> [Prompt]:
Beginning with the line below that contains "password recovery utility" and ending with the line that contains "Updated every hour.", copy every line exactly. Copy nothing else.

[Supplied records Boundary: Start]

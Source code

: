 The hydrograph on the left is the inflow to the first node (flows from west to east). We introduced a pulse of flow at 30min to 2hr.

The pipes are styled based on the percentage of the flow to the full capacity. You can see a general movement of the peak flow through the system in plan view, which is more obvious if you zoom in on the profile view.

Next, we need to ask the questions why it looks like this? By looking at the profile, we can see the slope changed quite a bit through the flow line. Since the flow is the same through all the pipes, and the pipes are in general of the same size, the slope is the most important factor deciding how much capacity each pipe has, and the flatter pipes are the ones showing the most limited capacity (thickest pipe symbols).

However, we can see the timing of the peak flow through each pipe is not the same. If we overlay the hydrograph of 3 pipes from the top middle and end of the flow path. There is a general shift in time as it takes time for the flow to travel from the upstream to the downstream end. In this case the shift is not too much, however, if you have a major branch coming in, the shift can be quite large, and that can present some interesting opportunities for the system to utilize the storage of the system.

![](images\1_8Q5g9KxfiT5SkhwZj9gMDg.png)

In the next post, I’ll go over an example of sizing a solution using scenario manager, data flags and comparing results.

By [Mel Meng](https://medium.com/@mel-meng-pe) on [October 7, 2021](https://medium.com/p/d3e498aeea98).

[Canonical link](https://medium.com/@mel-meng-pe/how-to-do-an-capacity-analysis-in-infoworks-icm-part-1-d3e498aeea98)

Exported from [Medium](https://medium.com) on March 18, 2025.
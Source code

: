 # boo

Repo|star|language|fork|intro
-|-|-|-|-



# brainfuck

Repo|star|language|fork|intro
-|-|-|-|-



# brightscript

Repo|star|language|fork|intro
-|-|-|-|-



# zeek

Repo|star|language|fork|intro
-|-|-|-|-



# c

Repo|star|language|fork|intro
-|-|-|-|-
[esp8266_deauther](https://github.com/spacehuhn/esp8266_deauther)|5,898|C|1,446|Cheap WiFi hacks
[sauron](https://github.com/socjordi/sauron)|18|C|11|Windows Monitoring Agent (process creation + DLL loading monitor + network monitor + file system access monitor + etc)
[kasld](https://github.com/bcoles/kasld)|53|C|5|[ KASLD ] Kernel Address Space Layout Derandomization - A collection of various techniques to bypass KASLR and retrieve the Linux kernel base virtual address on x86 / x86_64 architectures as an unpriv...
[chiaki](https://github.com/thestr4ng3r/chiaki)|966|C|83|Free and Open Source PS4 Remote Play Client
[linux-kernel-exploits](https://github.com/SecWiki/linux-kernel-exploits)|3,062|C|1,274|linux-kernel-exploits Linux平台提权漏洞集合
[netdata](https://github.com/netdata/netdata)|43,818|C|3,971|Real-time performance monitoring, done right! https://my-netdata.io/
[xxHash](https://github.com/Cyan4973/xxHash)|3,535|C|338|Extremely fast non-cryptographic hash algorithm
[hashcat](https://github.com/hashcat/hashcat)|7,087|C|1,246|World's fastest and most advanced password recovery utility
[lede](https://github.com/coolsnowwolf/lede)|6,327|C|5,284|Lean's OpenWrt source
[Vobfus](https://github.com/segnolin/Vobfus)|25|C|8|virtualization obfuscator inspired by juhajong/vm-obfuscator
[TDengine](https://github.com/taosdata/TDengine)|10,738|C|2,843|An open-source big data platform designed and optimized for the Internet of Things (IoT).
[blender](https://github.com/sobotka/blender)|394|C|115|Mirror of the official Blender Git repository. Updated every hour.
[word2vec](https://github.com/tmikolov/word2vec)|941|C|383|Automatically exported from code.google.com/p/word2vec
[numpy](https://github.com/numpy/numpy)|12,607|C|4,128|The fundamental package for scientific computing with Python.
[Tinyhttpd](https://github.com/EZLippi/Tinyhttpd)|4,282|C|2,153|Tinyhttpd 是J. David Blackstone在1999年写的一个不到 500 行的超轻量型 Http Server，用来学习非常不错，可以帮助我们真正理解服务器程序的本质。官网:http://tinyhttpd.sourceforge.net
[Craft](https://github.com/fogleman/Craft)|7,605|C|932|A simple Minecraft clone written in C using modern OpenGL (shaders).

[Supplied records Boundary: End]

> [Solution to this task]:
[hashcat](https://github.com/hashcat/hashcat)|7,087|C|1,246|World's fastest and most advanced password recovery utility
[lede](https://github.com/coolsnowwolf/lede)|6,327|C|5,284|Lean's OpenWrt source
[Vobfus](https://github.com/segnolin/Vobfus)|25|C|8|virtualization obfuscator inspired by juhajong/vm-obfuscator
[TDengine](https://github.com/taosdata/TDengine)|10,738|C|2,843|An open-source big data platform designed and optimized for the Internet of Things (IoT).
[blender](https://github.com/sobotka/blender)|394|C|115|Mirror of the official Blender Git repository. Updated every hour.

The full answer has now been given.